Tem uma frase da qual gosto muito: “Agir localmente, pensar globalmente”. Considero uma iniciativa pioneira, a conquista individual, fruto da visão de longo prazo do que pode (e deve) ser feito individualmente, em primeira mão. Acredito que exaustivos trabalhos de articulação política e discussões democráticas sejam iniciados a partir dos valores adquiridos por pessoas que, certamente, obtiveram exemplos palpáveis de ética, sensatez, capacidade de discernimento, quanto à valores e consequentes ações individuais sobre “o todo”, desde a tenra idade. Uma ideia que não morre, colocada em prática isoladamente, caso caminhe de encontro à outras como ela, terá força numa sociedade organizada. Acreditar, mas, inverter a sequência da frase acima é, para mim, a decisiva “não concretização” de toda e qualquer ação possivelmente transformadora.

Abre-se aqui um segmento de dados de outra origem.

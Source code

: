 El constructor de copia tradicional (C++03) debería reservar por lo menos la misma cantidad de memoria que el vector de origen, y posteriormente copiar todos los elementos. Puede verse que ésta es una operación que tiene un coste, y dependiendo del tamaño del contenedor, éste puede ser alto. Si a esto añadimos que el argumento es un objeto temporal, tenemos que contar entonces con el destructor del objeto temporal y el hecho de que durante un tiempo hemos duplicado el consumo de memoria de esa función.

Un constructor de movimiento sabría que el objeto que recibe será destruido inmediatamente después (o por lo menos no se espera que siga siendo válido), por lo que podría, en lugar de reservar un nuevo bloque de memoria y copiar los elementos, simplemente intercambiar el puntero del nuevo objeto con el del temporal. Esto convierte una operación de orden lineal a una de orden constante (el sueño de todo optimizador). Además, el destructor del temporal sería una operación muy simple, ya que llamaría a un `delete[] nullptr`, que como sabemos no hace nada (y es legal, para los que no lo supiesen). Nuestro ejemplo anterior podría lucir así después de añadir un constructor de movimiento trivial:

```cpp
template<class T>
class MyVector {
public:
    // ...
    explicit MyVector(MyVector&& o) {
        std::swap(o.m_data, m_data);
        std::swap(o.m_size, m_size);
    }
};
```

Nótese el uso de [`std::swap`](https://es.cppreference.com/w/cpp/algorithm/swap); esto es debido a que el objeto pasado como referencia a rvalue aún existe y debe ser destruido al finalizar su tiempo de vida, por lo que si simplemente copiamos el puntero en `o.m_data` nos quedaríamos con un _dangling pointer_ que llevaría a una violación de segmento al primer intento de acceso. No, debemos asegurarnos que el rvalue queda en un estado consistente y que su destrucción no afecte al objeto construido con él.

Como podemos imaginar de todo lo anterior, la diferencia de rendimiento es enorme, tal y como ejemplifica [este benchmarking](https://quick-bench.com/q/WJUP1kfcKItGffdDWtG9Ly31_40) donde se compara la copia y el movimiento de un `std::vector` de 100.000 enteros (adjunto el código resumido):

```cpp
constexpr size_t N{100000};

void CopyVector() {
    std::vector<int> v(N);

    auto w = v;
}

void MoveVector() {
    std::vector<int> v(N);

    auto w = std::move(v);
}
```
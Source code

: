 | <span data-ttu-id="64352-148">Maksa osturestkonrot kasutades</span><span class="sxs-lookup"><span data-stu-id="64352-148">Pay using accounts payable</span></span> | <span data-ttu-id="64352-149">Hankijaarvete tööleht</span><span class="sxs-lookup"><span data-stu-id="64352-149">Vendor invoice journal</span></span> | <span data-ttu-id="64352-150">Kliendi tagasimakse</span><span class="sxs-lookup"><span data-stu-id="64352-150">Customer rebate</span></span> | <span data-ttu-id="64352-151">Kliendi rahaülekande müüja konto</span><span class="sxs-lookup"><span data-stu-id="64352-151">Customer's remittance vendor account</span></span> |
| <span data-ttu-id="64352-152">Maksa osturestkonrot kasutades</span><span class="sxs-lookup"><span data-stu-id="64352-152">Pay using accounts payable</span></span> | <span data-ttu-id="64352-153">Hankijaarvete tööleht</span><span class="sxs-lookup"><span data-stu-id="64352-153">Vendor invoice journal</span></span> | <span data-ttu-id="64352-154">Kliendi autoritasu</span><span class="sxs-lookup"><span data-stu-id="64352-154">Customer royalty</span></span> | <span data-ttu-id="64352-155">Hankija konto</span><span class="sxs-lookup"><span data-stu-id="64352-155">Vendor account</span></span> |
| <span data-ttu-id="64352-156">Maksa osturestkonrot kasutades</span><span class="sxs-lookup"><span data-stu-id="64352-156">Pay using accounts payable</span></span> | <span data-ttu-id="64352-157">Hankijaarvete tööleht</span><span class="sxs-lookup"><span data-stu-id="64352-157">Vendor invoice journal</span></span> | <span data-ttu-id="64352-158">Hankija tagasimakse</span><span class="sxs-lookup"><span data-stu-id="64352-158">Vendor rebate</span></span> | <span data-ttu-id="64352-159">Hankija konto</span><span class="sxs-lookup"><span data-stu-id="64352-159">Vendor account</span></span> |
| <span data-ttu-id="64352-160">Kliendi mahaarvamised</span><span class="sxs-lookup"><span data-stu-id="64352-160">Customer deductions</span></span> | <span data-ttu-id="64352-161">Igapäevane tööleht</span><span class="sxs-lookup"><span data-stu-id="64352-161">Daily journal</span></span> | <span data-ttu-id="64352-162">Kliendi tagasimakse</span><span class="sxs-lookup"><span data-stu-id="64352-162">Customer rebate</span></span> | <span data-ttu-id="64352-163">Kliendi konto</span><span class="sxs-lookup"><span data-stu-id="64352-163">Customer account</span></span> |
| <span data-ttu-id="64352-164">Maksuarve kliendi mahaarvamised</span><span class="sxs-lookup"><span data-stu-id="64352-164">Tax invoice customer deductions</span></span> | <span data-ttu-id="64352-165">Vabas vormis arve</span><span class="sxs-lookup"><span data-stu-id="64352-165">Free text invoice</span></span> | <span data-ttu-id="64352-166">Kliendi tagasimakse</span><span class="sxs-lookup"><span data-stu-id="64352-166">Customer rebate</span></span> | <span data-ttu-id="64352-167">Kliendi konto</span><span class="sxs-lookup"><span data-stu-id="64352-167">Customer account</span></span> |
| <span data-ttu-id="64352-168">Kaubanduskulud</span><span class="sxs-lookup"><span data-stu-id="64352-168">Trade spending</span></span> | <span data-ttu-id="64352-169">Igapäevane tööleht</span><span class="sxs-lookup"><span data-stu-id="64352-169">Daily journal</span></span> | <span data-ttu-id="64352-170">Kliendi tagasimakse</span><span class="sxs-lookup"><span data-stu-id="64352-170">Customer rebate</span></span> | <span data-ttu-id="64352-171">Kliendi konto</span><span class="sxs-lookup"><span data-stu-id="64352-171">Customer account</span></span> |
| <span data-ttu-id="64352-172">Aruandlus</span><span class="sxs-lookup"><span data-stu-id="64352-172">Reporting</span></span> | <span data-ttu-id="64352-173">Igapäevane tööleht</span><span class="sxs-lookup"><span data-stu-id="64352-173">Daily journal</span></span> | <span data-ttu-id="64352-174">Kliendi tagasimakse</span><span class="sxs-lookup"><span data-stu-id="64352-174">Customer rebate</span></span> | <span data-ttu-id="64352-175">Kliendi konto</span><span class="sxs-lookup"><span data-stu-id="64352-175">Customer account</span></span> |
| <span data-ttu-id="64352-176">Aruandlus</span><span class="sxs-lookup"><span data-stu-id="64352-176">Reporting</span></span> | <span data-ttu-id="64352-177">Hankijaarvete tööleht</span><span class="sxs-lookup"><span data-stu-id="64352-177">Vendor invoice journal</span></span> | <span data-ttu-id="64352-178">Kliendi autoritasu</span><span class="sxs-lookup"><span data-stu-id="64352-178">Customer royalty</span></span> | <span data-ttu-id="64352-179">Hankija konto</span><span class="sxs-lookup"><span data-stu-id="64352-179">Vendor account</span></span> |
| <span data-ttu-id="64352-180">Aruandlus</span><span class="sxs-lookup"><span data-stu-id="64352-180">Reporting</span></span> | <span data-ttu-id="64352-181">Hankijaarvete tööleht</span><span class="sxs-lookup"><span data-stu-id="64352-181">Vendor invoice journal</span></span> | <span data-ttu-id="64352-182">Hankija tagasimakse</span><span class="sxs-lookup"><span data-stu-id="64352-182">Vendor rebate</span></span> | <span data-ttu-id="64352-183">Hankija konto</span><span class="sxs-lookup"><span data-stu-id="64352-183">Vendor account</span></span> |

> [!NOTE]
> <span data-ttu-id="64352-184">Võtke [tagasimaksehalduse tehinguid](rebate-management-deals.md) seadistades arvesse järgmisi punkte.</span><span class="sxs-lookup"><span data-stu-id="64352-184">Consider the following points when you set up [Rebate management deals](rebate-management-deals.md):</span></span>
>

A pergunta que me faço é: quais motivos levam a outrem, insistir em ignorar que tudo – absolutamente tudo- o que acontece globalmente, nada mais é do que o resultado de ações individuais?! Cuja aquiescência às ações praticadas significa sua responsabilidade sobre os resultados obtidos?! Definitivamente, para mim, Agir localmente significa olhar para dentro -e próximo- de si, melhorando-se individualmente, para somente assim obter condições para atuar melhor e globalmente. Pensar globalmente significa observar, analisar o que acontece fora de si, contribuindo de forma positiva – e efetiva- com novas ações que permitam a dissipação de utopias desnecessárias à cura de um planeta que nós mesmos, por nossa provável ignorância -ou descaso- dos resultados, auxiliamos à adoecer.
Sol
Escrevi a partir de algo que meu olhar atento não ignorou. Não basta jogar, observando apenas um dos lados do tabuleiro de xadrez… a não ser, claro, que suicidar-se em meio ao jogo nos pareça a única saída possível. E, acreditem em mim: não é!